Even if the two components appear to be separately acquired and extinguished, it is still possible that the input to the muscle consists of a continuous activity without any division into components. The appearance of two components could be a threshold effect so that only when the size of CR1 is saturated and reaches maximum that a later CR2 component is expressed. This seems unlikely because there is no significant correlation between the size of CR1 and the pause and there is neither any significant correlation between the size of CR1 and the size of CR2 in CS-alone trials in a well-trained animal. Records in Figs. 2 and 3 show examples of trials where relatively small CR1s are followed by relatively large CR2s (compare, for example, the records from A8 with A4 and E5 with E1).

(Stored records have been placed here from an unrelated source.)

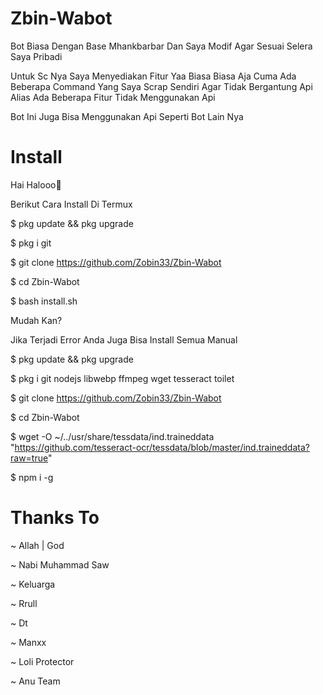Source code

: # Zbin-Wabot
Bot Biasa Dengan Base Mhankbarbar Dan Saya Modif Agar Sesuai Selera Saya Pribadi

Untuk Sc Nya Saya Menyediakan Fitur Yaa Biasa Biasa Aja Cuma Ada Beberapa Command Yang Saya Scrap Sendiri Agar Tidak Bergantung Api Alias Ada Beberapa Fitur Tidak Menggunakan Api

Bot Ini Juga Bisa Menggunakan Api Seperti Bot Lain Nya

# Install

Hai Halooo👋

Berikut Cara Install Di Termux

$ pkg update && pkg upgrade

$ pkg i git

$ git clone https://github.com/Zobin33/Zbin-Wabot

$ cd Zbin-Wabot

$ bash install.sh


Mudah Kan? 

Jika Terjadi Error Anda Juga Bisa Install Semua Manual


$ pkg update && pkg upgrade

$ pkg i git nodejs libwebp ffmpeg wget tesseract toilet

$ git clone https://github.com/Zobin33/Zbin-Wabot

$ cd Zbin-Wabot

$ wget -O ~/../usr/share/tessdata/ind.traineddata "https://github.com/tesseract-ocr/tessdata/blob/master/ind.traineddata?raw=true"

$ npm i -g

# Thanks To

~ Allah | God

~ Nabi Muhammad Saw

~ Keluarga

~ Rrull

~ Dt

~ Manxx

~ Loli Protector

~ Anu Team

Could CR1 and CR2 merely be an effect of the way we recorded the
eyeblink? The m.o.o. is described as being composed of two functional
subdivisions: a palpebral portion, which is mainly involved in
blinking, and an orbital portion, which is mainly involved in sustained
closure of the eyelid (Gordon 1951; Patrinely and
Anderson 1988
). The palpebral division is further divided into
a pretarsal and a preseptal portion. The pretarsal part is almost
exclusively made up of phasic type 2 muscle fibers, whereas the
majority of larger diameter type 1 muscle fibers are in the preseptal
and the orbital part of the muscle (McLoon and Wirtschafter 1991
). The anatomic structure of the m.o.o. is therefore
compatible with the idea that the multicomponent blink is caused by
intrinsic properties. The different components in the CR might be the
combined EMG activity from either the palpebral and the orbital parts
of the m.o.o., or the upper and the lower eyelid or from other facial muscles. We usually only recorded from the upper eyelid, and activity from other muscles might be picked up by the recording electrode as a
less phasic late component, i.e., CR2. This is not likely because the
time delay for the CR2 is probably too long to be ascribed to activity
from other muscles and the pause would most likely not be so
pronounced. The average pause in the EMG activity between the CR1 and
CR2 is 24 ms. The possible influence of activity from other muscles was
also tested by recording simultaneously from one electrode in the lower
and one in the upper eyelid. If activity from another part of the
m.o.o. was causing CR2, the two recording sites would show different
patterns of activation. Figure 7 shows that the EMG activity in the
upper and lower eyelid are very similar. The records in Fig. 5 show
that the different components can be seen in single motor units, and
the presence of components in a single unit rules out the possibility
of any activity from other muscles as the cause of multiple components in the CR. This is in agreement with previous studies on humans that
the same motor unit can discharge in the R1 and the R2 of the
unconditioned blink reflex as well as during voluntary contraction (Dengler et al. 1982
).
Delgado-Garcia and associates have studied the kinematics of
conditioned eyelid movements, and they suggest that the CR is formed by
successive small downward sags of the eyelid, similar in amplitude to
later components of the reflex blink, that increases in number until
the eyelids are closed (Domingo et al. 1997;
Gruart et al. 1994
, 1995
). Could the
small successive sags of the eyelid correspond to the CR components
discussed in this paper? It is possible but in the experiments by
Delgado-Garcia and colleagues mainly a strong airpuff-CS that
unconditionally elicits an eyeblink has been used. An airpuff-elicited
eyeblink has been shown to consist of components (see discussion below)
(Berthier 1992
; Welsh 1992
), and therefore any activity recorded during
the CS period can either be a part of the airpuff-CS-elicited response
or possibly the CR components described in this paper. These two
possibilities cannot be distinguished in their training paradigm.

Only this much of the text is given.